(Collected data)
· · · ·
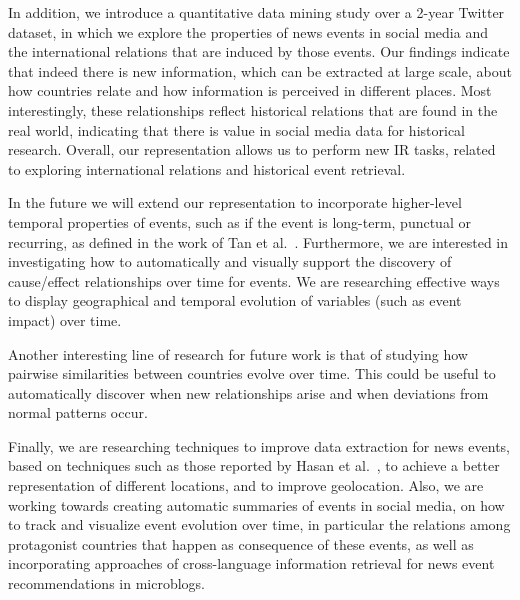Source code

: In addition, we introduce a quantitative data mining study over a 2-year Twitter
dataset, in which we explore the properties of news events in social media
and the international relations that are induced by those events.  Our
findings indicate that indeed there is new information, which can be
extracted at large scale, about how countries relate and how information is
perceived in different places.  Most interestingly, these relationships
reflect historical relations that are found in the real world, indicating
that there is value in social media data for historical research.
%
Overall, our representation allows us to perform new IR tasks, related to exploring
international relations and historical event retrieval.

In the future we will extend our representation to incorporate higher-level
temporal properties of events, such as if the event is long-term, punctual
or recurring, as defined in the work of Tan et al.~\cite{st-model_2009}.
Furthermore, we are interested in investigating how to automatically
and visually support the discovery of cause/effect relationships
over time for events.
We are researching effective ways to display geographical and temporal
evolution of variables (such as event impact) over time.

Another interesting line of research for future work is that of studying how
pairwise similarities between countries evolve over time. This could be
useful to automatically discover when new relationships arise and when
deviations from normal patterns occur.

Finally, we are researching techniques to improve data
extraction for news events, based on techniques such as those reported by
Hasan et al.~\cite{doi:10.1177/0165551517698564}, to achieve a better representation
of different locations, and to improve geolocation.
Also, we are working towards
creating automatic summaries of events in social media, on how to track and
visualize event evolution over time, in particular the relations among
protagonist countries that happen as consequence of these
events, as well as incorporating approaches of
cross-language information retrieval\cite{grefenstette2012cross} for news
event recommendations in microblogs.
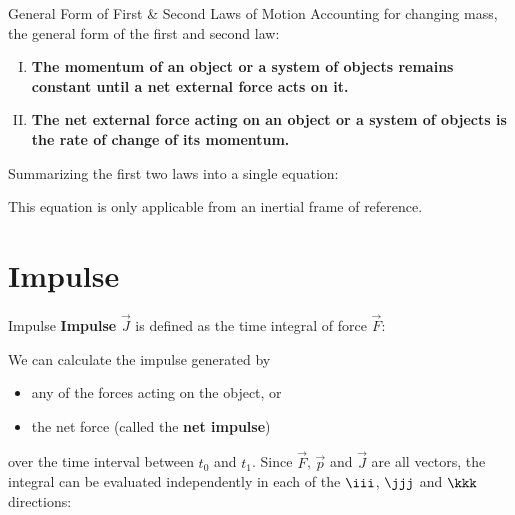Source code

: \documentclass[12pt,compress,aspectratio=169]{beamer}
\begin{document}
\begin{frame}{General Form of First \& Second Laws of Motion}
  Accounting for changing mass, the general form of the first and second law:
  \begin{enumerate}[I.]
  \item\textbf{The momentum of an object or a system of objects remains
    constant until a net external force acts on it.}
  \item\textbf{The net external force acting on an object or a system of
    objects is the rate of change of its momentum.}
  \end{enumerate}
  Summarizing the first two laws into a single equation:


  This equation is only applicable from an inertial frame of reference.
\end{frame}



\section{Impulse}

\begin{frame}{Impulse}
  \textbf{Impulse} $\vec J$ is defined as the time integral of force $\vec F$:


  We can calculate the impulse generated by
  \begin{itemize}
  \item any of the forces acting on the object, or
  \item the net force (called the \textbf{net impulse})
  \end{itemize}
  over the time interval between $t_0$ and $t_1$. Since $\vec F$, $\vec p$ and
  $\vec J$ are all vectors, the integral can be evaluated independently in each
  of the $\iii$, $\jjj$ and $\kkk$ directions:
  
\end{frame}
\end{document}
· · · ·
• _Exercise_
All the lines above are to be given again exactly as they read, with the pictures removed.

• _Exercise solution_
Source code

: In addition, we introduce a quantitative data mining study over a 2-year Twitter
dataset, in which we explore the properties of news events in social media
and the international relations that are induced by those events.  Our
findings indicate that indeed there is new information, which can be
extracted at large scale, about how countries relate and how information is
perceived in different places.  Most interestingly, these relationships
reflect historical relations that are found in the real world, indicating
that there is value in social media data for historical research.
%
Overall, our representation allows us to perform new IR tasks, related to exploring
international relations and historical event retrieval.

In the future we will extend our representation to incorporate higher-level
temporal properties of events, such as if the event is long-term, punctual
or recurring, as defined in the work of Tan et al.~\cite{st-model_2009}.
Furthermore, we are interested in investigating how to automatically
and visually support the discovery of cause/effect relationships
over time for events.
We are researching effective ways to display geographical and temporal
evolution of variables (such as event impact) over time.

Another interesting line of research for future work is that of studying how
pairwise similarities between countries evolve over time. This could be
useful to automatically discover when new relationships arise and when
deviations from normal patterns occur.

Finally, we are researching techniques to improve data
extraction for news events, based on techniques such as those reported by
Hasan et al.~\cite{doi:10.1177/0165551517698564}, to achieve a better representation
of different locations, and to improve geolocation.
Also, we are working towards
creating automatic summaries of events in social media, on how to track and
visualize event evolution over time, in particular the relations among
protagonist countries that happen as consequence of these
events, as well as incorporating approaches of
cross-language information retrieval\cite{grefenstette2012cross} for news
event recommendations in microblogs.
Source code

: \documentclass[12pt,compress,aspectratio=169]{beamer}
\begin{document}
\begin{frame}{General Form of First \& Second Laws of Motion}
  Accounting for changing mass, the general form of the first and second law:
  \begin{enumerate}[I.]
  \item\textbf{The momentum of an object or a system of objects remains
    constant until a net external force acts on it.}
  \item\textbf{The net external force acting on an object or a system of
    objects is the rate of change of its momentum.}
  \end{enumerate}
  Summarizing the first two laws into a single equation:


  This equation is only applicable from an inertial frame of reference.
\end{frame}



\section{Impulse}

\begin{frame}{Impulse}
  \textbf{Impulse} $\vec J$ is defined as the time integral of force $\vec F$:


  We can calculate the impulse generated by
  \begin{itemize}
  \item any of the forces acting on the object, or
  \item the net force (called the \textbf{net impulse})
  \end{itemize}
  over the time interval between $t_0$ and $t_1$. Since $\vec F$, $\vec p$ and
  $\vec J$ are all vectors, the integral can be evaluated independently in each
  of the $\iii$, $\jjj$ and $\kkk$ directions:
  
\end{frame}
\end{document}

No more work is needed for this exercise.